Records excerpted from a collection:
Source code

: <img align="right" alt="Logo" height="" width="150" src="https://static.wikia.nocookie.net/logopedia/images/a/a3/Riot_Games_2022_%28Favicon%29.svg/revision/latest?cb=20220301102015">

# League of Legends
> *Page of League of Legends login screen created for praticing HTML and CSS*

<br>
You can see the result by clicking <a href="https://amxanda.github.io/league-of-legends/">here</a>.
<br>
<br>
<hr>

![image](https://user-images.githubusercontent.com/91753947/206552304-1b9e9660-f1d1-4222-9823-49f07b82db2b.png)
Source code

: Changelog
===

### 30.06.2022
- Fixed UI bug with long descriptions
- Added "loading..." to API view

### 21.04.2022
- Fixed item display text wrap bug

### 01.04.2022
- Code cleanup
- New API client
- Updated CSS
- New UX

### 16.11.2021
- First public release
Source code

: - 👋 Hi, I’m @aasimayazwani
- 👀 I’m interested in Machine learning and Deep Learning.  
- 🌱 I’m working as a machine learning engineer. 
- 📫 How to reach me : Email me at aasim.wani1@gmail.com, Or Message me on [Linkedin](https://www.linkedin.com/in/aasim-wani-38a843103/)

- **Instructions to follow**:
What is needed is an exact copy of the lines from the one containing "HTML and CSS*" through the last line of the records above, both included.

- **Answer for the task**:
> *Page of League of Legends login screen created for praticing HTML and CSS*

<br>
You can see the result by clicking <a href="https://amxanda.github.io/league-of-legends/">here</a>.
<br>
<br>
<hr>

![image](https://user-images.githubusercontent.com/91753947/206552304-1b9e9660-f1d1-4222-9823-49f07b82db2b.png)
Source code

: Changelog
===

### 30.06.2022
- Fixed UI bug with long descriptions
- Added "loading..." to API view

### 21.04.2022
- Fixed item display text wrap bug

### 01.04.2022
- Code cleanup
- New API client
- Updated CSS
- New UX

### 16.11.2021
- First public release
Source code

: - 👋 Hi, I’m @aasimayazwani
- 👀 I’m interested in Machine learning and Deep Learning.  
- 🌱 I’m working as a machine learning engineer. 
- 📫 How to reach me : Email me at aasim.wani1@gmail.com, Or Message me on [Linkedin](https://www.linkedin.com/in/aasim-wani-38a843103/)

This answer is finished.